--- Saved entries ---
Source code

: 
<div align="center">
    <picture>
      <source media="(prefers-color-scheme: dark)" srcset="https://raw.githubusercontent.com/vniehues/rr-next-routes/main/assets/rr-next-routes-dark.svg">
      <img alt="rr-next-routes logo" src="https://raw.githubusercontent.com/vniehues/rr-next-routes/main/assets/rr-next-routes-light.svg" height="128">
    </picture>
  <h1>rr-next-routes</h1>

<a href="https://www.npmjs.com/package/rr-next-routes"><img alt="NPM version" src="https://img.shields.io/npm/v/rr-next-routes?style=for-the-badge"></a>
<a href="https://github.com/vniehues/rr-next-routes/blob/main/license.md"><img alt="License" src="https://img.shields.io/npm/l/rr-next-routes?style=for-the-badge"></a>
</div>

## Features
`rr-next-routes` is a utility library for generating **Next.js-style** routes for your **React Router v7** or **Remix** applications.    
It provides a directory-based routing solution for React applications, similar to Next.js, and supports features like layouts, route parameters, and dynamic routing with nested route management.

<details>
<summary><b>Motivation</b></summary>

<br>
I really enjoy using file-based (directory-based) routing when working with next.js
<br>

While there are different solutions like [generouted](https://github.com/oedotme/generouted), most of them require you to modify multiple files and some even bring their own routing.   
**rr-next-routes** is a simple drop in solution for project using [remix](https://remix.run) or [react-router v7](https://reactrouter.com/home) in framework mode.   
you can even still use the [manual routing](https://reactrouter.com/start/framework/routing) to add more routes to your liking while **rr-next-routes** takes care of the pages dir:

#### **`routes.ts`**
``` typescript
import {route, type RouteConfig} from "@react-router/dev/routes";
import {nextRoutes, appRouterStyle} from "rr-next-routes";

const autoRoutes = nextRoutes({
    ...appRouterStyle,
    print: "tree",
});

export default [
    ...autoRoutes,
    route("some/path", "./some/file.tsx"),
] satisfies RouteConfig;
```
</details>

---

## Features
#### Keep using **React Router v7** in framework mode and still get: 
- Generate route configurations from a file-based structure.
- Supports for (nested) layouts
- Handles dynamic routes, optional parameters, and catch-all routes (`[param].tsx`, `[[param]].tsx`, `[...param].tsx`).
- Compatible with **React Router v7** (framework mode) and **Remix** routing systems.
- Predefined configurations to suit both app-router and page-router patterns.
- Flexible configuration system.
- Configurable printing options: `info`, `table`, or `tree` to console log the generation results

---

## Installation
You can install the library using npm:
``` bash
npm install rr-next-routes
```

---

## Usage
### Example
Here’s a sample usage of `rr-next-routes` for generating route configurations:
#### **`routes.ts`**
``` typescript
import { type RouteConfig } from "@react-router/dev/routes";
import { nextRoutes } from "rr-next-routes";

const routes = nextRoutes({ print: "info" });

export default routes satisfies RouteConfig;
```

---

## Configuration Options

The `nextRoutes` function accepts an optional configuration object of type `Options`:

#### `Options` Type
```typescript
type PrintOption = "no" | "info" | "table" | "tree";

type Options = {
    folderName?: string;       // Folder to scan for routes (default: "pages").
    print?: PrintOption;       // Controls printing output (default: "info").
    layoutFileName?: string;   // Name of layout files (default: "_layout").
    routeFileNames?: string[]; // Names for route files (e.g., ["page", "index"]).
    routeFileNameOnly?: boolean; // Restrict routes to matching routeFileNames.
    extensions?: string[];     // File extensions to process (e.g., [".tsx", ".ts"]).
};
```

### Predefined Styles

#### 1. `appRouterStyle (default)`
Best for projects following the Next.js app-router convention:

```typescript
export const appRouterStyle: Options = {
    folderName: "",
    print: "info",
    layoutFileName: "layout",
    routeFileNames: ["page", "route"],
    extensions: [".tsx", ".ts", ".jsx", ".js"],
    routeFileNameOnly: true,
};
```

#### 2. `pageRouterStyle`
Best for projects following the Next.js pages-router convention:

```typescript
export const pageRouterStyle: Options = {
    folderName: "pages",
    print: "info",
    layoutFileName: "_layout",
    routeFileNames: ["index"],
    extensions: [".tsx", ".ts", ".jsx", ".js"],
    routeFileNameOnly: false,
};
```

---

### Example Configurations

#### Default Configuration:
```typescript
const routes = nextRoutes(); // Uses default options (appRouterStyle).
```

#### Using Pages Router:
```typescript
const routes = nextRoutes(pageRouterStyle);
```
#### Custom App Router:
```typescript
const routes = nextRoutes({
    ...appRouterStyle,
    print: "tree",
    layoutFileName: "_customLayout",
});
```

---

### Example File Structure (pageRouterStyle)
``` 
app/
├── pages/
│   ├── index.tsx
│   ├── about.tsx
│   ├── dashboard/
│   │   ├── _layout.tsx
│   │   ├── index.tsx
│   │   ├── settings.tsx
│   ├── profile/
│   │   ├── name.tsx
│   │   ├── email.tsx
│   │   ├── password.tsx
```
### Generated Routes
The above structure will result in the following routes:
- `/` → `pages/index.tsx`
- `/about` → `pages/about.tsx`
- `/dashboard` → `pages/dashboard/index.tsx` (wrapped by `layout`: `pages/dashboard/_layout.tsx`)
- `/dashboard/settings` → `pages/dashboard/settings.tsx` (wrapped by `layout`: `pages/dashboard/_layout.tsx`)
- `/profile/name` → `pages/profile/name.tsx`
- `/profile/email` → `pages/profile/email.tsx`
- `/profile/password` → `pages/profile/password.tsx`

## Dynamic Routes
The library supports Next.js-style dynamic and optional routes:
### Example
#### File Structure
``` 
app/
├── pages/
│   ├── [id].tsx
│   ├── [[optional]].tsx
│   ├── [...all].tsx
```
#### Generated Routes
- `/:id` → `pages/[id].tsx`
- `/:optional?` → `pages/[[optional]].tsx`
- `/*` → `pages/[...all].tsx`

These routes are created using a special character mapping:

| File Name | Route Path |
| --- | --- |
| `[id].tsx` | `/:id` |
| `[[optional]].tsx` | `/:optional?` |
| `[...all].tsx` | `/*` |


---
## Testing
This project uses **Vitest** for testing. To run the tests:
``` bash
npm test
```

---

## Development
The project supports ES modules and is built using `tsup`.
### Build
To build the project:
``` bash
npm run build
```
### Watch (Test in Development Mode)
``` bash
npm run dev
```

--- EXERCISE ---
Give back all the data exactly as it was written.

--- SOLUTION FOR THIS PROBLEM ---
Source code

: 
<div align="center">
    <picture>
      <source media="(prefers-color-scheme: dark)" srcset="https://raw.githubusercontent.com/vniehues/rr-next-routes/main/assets/rr-next-routes-dark.svg">
      <img alt="rr-next-routes logo" src="https://raw.githubusercontent.com/vniehues/rr-next-routes/main/assets/rr-next-routes-light.svg" height="128">
    </picture>
  <h1>rr-next-routes</h1>

<a href="https://www.npmjs.com/package/rr-next-routes"><img alt="NPM version" src="https://img.shields.io/npm/v/rr-next-routes?style=for-the-badge"></a>
<a href="https://github.com/vniehues/rr-next-routes/blob/main/license.md"><img alt="License" src="https://img.shields.io/npm/l/rr-next-routes?style=for-the-badge"></a>
</div>

## Features
`rr-next-routes` is a utility library for generating **Next.js-style** routes for your **React Router v7** or **Remix** applications.    
It provides a directory-based routing solution for React applications, similar to Next.js, and supports features like layouts, route parameters, and dynamic routing with nested route management.

<details>
<summary><b>Motivation</b></summary>

<br>
I really enjoy using file-based (directory-based) routing when working with next.js
<br>

While there are different solutions like [generouted](https://github.com/oedotme/generouted), most of them require you to modify multiple files and some even bring their own routing.   
**rr-next-routes** is a simple drop in solution for project using [remix](https://remix.run) or [react-router v7](https://reactrouter.com/home) in framework mode.   
you can even still use the [manual routing](https://reactrouter.com/start/framework/routing) to add more routes to your liking while **rr-next-routes** takes care of the pages dir:

#### **`routes.ts`**
``` typescript
import {route, type RouteConfig} from "@react-router/dev/routes";
import {nextRoutes, appRouterStyle} from "rr-next-routes";

const autoRoutes = nextRoutes({
    ...appRouterStyle,
    print: "tree",
});

export default [
    ...autoRoutes,
    route("some/path", "./some/file.tsx"),
] satisfies RouteConfig;
```
</details>

---

## Features
#### Keep using **React Router v7** in framework mode and still get: 
- Generate route configurations from a file-based structure.
- Supports for (nested) layouts
- Handles dynamic routes, optional parameters, and catch-all routes (`[param].tsx`, `[[param]].tsx`, `[...param].tsx`).
- Compatible with **React Router v7** (framework mode) and **Remix** routing systems.
- Predefined configurations to suit both app-router and page-router patterns.
- Flexible configuration system.
- Configurable printing options: `info`, `table`, or `tree` to console log the generation results

---

## Installation
You can install the library using npm:
``` bash
npm install rr-next-routes
```

---

## Usage
### Example
Here’s a sample usage of `rr-next-routes` for generating route configurations:
#### **`routes.ts`**
``` typescript
import { type RouteConfig } from "@react-router/dev/routes";
import { nextRoutes } from "rr-next-routes";

const routes = nextRoutes({ print: "info" });

export default routes satisfies RouteConfig;
```

---

## Configuration Options

The `nextRoutes` function accepts an optional configuration object of type `Options`:

#### `Options` Type
```typescript
type PrintOption = "no" | "info" | "table" | "tree";

type Options = {
    folderName?: string;       // Folder to scan for routes (default: "pages").
    print?: PrintOption;       // Controls printing output (default: "info").
    layoutFileName?: string;   // Name of layout files (default: "_layout").
    routeFileNames?: string[]; // Names for route files (e.g., ["page", "index"]).
    routeFileNameOnly?: boolean; // Restrict routes to matching routeFileNames.
    extensions?: string[];     // File extensions to process (e.g., [".tsx", ".ts"]).
};
```

### Predefined Styles

#### 1. `appRouterStyle (default)`
Best for projects following the Next.js app-router convention:

```typescript
export const appRouterStyle: Options = {
    folderName: "",
    print: "info",
    layoutFileName: "layout",
    routeFileNames: ["page", "route"],
    extensions: [".tsx", ".ts", ".jsx", ".js"],
    routeFileNameOnly: true,
};
```

#### 2. `pageRouterStyle`
Best for projects following the Next.js pages-router convention:

```typescript
export const pageRouterStyle: Options = {
    folderName: "pages",
    print: "info",
    layoutFileName: "_layout",
    routeFileNames: ["index"],
    extensions: [".tsx", ".ts", ".jsx", ".js"],
    routeFileNameOnly: false,
};
```

---

### Example Configurations

#### Default Configuration:
```typescript
const routes = nextRoutes(); // Uses default options (appRouterStyle).
```

#### Using Pages Router:
```typescript
const routes = nextRoutes(pageRouterStyle);
```
#### Custom App Router:
```typescript
const routes = nextRoutes({
    ...appRouterStyle,
    print: "tree",
    layoutFileName: "_customLayout",
});
```

---

### Example File Structure (pageRouterStyle)
``` 
app/
├── pages/
│   ├── index.tsx
│   ├── about.tsx
│   ├── dashboard/
│   │   ├── _layout.tsx
│   │   ├── index.tsx
│   │   ├── settings.tsx
│   ├── profile/
│   │   ├── name.tsx
│   │   ├── email.tsx
│   │   ├── password.tsx
```
### Generated Routes
The above structure will result in the following routes:
- `/` → `pages/index.tsx`
- `/about` → `pages/about.tsx`
- `/dashboard` → `pages/dashboard/index.tsx` (wrapped by `layout`: `pages/dashboard/_layout.tsx`)
- `/dashboard/settings` → `pages/dashboard/settings.tsx` (wrapped by `layout`: `pages/dashboard/_layout.tsx`)
- `/profile/name` → `pages/profile/name.tsx`
- `/profile/email` → `pages/profile/email.tsx`
- `/profile/password` → `pages/profile/password.tsx`

## Dynamic Routes
The library supports Next.js-style dynamic and optional routes:
### Example
#### File Structure
``` 
app/
├── pages/
│   ├── [id].tsx
│   ├── [[optional]].tsx
│   ├── [...all].tsx
```
#### Generated Routes
- `/:id` → `pages/[id].tsx`
- `/:optional?` → `pages/[[optional]].tsx`
- `/*` → `pages/[...all].tsx`

These routes are created using a special character mapping:

| File Name | Route Path |
| --- | --- |
| `[id].tsx` | `/:id` |
| `[[optional]].tsx` | `/:optional?` |
| `[...all].tsx` | `/*` |


---
## Testing
This project uses **Vitest** for testing. To run the tests:
``` bash
npm test
```

---

## Development
The project supports ES modules and is built using `tsup`.
### Build
To build the project:
``` bash
npm run build
```
### Watch (Test in Development Mode)
``` bash
npm run dev
```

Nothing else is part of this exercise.